> _Problem_
Run through the records and, wherever a line holds the word "model", return that line.

> _Working data_
>>>
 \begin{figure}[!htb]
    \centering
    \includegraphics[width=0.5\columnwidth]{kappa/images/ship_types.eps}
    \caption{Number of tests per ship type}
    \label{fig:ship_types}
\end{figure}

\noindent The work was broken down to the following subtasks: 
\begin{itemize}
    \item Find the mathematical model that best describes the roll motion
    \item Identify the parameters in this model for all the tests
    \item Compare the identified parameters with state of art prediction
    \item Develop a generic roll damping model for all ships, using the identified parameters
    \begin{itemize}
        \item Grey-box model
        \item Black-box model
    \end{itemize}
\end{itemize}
<<<
> _Reply to the exercise_
    \item Find the mathematical model that best describes the roll motion
    \item Identify the parameters in this model for all the tests
    \item Develop a generic roll damping model for all ships, using the identified parameters
        \item Grey-box model
        \item Black-box model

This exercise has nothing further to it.